(Dataset entries)
*** Block opens ***

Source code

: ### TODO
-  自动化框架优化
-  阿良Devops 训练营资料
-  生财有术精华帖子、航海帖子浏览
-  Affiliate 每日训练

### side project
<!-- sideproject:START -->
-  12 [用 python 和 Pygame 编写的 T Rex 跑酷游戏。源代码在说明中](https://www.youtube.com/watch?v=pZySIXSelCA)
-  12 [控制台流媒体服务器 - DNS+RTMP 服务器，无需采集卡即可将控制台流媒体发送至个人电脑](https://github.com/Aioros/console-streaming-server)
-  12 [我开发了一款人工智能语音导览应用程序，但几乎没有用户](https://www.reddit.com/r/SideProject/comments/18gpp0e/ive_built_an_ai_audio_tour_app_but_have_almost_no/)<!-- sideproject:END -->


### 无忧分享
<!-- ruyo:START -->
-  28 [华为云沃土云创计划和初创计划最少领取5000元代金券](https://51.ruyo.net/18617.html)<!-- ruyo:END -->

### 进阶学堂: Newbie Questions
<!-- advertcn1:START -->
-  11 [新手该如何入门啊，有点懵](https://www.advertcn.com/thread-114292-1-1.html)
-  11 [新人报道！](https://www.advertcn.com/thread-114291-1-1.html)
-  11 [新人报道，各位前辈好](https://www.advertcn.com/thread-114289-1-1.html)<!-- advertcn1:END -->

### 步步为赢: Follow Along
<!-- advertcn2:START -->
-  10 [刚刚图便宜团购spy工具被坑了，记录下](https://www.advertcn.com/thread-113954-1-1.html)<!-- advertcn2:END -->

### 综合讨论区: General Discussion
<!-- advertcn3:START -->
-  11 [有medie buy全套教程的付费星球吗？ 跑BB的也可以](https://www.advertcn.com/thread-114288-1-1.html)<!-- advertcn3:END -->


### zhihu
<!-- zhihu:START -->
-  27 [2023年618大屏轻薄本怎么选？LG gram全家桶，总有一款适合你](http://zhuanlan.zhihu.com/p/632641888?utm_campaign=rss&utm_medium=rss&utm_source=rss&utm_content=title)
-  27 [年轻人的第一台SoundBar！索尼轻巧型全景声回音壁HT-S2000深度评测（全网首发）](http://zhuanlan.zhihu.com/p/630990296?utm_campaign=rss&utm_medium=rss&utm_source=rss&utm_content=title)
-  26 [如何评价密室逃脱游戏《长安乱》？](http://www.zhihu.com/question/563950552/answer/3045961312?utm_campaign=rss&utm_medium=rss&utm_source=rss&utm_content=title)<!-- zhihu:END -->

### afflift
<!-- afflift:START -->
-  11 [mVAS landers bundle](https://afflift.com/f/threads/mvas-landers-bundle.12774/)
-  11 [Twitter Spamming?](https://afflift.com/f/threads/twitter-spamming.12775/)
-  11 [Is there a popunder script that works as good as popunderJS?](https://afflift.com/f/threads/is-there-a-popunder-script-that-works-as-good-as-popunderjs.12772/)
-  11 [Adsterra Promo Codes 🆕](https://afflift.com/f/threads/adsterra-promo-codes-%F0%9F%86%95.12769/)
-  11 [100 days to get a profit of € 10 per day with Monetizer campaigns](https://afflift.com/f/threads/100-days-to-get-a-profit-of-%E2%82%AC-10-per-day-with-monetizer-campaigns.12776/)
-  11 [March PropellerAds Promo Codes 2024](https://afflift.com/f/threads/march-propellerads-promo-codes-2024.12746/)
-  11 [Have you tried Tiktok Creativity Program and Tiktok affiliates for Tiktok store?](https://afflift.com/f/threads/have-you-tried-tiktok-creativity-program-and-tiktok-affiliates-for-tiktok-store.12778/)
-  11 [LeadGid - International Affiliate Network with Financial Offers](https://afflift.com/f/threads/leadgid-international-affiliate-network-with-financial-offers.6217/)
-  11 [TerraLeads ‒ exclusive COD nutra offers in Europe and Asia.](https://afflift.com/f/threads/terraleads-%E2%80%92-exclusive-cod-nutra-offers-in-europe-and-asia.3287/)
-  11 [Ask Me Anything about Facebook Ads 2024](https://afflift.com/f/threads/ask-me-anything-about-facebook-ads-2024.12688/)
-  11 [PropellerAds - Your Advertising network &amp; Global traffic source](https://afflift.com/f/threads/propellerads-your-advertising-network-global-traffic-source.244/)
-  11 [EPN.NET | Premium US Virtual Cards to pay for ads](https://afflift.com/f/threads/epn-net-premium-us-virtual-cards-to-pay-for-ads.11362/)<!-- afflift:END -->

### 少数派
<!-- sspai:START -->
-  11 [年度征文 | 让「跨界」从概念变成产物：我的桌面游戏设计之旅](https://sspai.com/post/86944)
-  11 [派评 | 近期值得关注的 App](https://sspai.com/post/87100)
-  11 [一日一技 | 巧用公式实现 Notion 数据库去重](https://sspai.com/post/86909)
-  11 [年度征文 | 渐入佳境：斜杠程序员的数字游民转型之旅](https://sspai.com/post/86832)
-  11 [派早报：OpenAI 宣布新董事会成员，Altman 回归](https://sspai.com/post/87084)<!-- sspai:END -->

*** Block closes ***

TASK DIRECTIONS — Each line of the data is to be written out again exactly.

YOUR SOLUTION —
Source code

: ### TODO
-  自动化框架优化
-  阿良Devops 训练营资料
-  生财有术精华帖子、航海帖子浏览
-  Affiliate 每日训练

### side project
<!-- sideproject:START -->
-  12 [用 python 和 Pygame 编写的 T Rex 跑酷游戏。源代码在说明中](https://www.youtube.com/watch?v=pZySIXSelCA)
-  12 [控制台流媒体服务器 - DNS+RTMP 服务器，无需采集卡即可将控制台流媒体发送至个人电脑](https://github.com/Aioros/console-streaming-server)
-  12 [我开发了一款人工智能语音导览应用程序，但几乎没有用户](https://www.reddit.com/r/SideProject/comments/18gpp0e/ive_built_an_ai_audio_tour_app_but_have_almost_no/)<!-- sideproject:END -->


### 无忧分享
<!-- ruyo:START -->
-  28 [华为云沃土云创计划和初创计划最少领取5000元代金券](https://51.ruyo.net/18617.html)<!-- ruyo:END -->

### 进阶学堂: Newbie Questions
<!-- advertcn1:START -->
-  11 [新手该如何入门啊，有点懵](https://www.advertcn.com/thread-114292-1-1.html)
-  11 [新人报道！](https://www.advertcn.com/thread-114291-1-1.html)
-  11 [新人报道，各位前辈好](https://www.advertcn.com/thread-114289-1-1.html)<!-- advertcn1:END -->

### 步步为赢: Follow Along
<!-- advertcn2:START -->
-  10 [刚刚图便宜团购spy工具被坑了，记录下](https://www.advertcn.com/thread-113954-1-1.html)<!-- advertcn2:END -->

### 综合讨论区: General Discussion
<!-- advertcn3:START -->
-  11 [有medie buy全套教程的付费星球吗？ 跑BB的也可以](https://www.advertcn.com/thread-114288-1-1.html)<!-- advertcn3:END -->


### zhihu
<!-- zhihu:START -->
-  27 [2023年618大屏轻薄本怎么选？LG gram全家桶，总有一款适合你](http://zhuanlan.zhihu.com/p/632641888?utm_campaign=rss&utm_medium=rss&utm_source=rss&utm_content=title)
-  27 [年轻人的第一台SoundBar！索尼轻巧型全景声回音壁HT-S2000深度评测（全网首发）](http://zhuanlan.zhihu.com/p/630990296?utm_campaign=rss&utm_medium=rss&utm_source=rss&utm_content=title)
-  26 [如何评价密室逃脱游戏《长安乱》？](http://www.zhihu.com/question/563950552/answer/3045961312?utm_campaign=rss&utm_medium=rss&utm_source=rss&utm_content=title)<!-- zhihu:END -->

### afflift
<!-- afflift:START -->
-  11 [mVAS landers bundle](https://afflift.com/f/threads/mvas-landers-bundle.12774/)
-  11 [Twitter Spamming?](https://afflift.com/f/threads/twitter-spamming.12775/)
-  11 [Is there a popunder script that works as good as popunderJS?](https://afflift.com/f/threads/is-there-a-popunder-script-that-works-as-good-as-popunderjs.12772/)
-  11 [Adsterra Promo Codes 🆕](https://afflift.com/f/threads/adsterra-promo-codes-%F0%9F%86%95.12769/)
-  11 [100 days to get a profit of € 10 per day with Monetizer campaigns](https://afflift.com/f/threads/100-days-to-get-a-profit-of-%E2%82%AC-10-per-day-with-monetizer-campaigns.12776/)
-  11 [March PropellerAds Promo Codes 2024](https://afflift.com/f/threads/march-propellerads-promo-codes-2024.12746/)
-  11 [Have you tried Tiktok Creativity Program and Tiktok affiliates for Tiktok store?](https://afflift.com/f/threads/have-you-tried-tiktok-creativity-program-and-tiktok-affiliates-for-tiktok-store.12778/)
-  11 [LeadGid - International Affiliate Network with Financial Offers](https://afflift.com/f/threads/leadgid-international-affiliate-network-with-financial-offers.6217/)
-  11 [TerraLeads ‒ exclusive COD nutra offers in Europe and Asia.](https://afflift.com/f/threads/terraleads-%E2%80%92-exclusive-cod-nutra-offers-in-europe-and-asia.3287/)
-  11 [Ask Me Anything about Facebook Ads 2024](https://afflift.com/f/threads/ask-me-anything-about-facebook-ads-2024.12688/)
-  11 [PropellerAds - Your Advertising network &amp; Global traffic source](https://afflift.com/f/threads/propellerads-your-advertising-network-global-traffic-source.244/)
-  11 [EPN.NET | Premium US Virtual Cards to pay for ads](https://afflift.com/f/threads/epn-net-premium-us-virtual-cards-to-pay-for-ads.11362/)<!-- afflift:END -->

### 少数派
<!-- sspai:START -->
-  11 [年度征文 | 让「跨界」从概念变成产物：我的桌面游戏设计之旅](https://sspai.com/post/86944)
-  11 [派评 | 近期值得关注的 App](https://sspai.com/post/87100)
-  11 [一日一技 | 巧用公式实现 Notion 数据库去重](https://sspai.com/post/86909)
-  11 [年度征文 | 渐入佳境：斜杠程序员的数字游民转型之旅](https://sspai.com/post/86832)
-  11 [派早报：OpenAI 宣布新董事会成员，Altman 回归](https://sspai.com/post/87084)<!-- sspai:END -->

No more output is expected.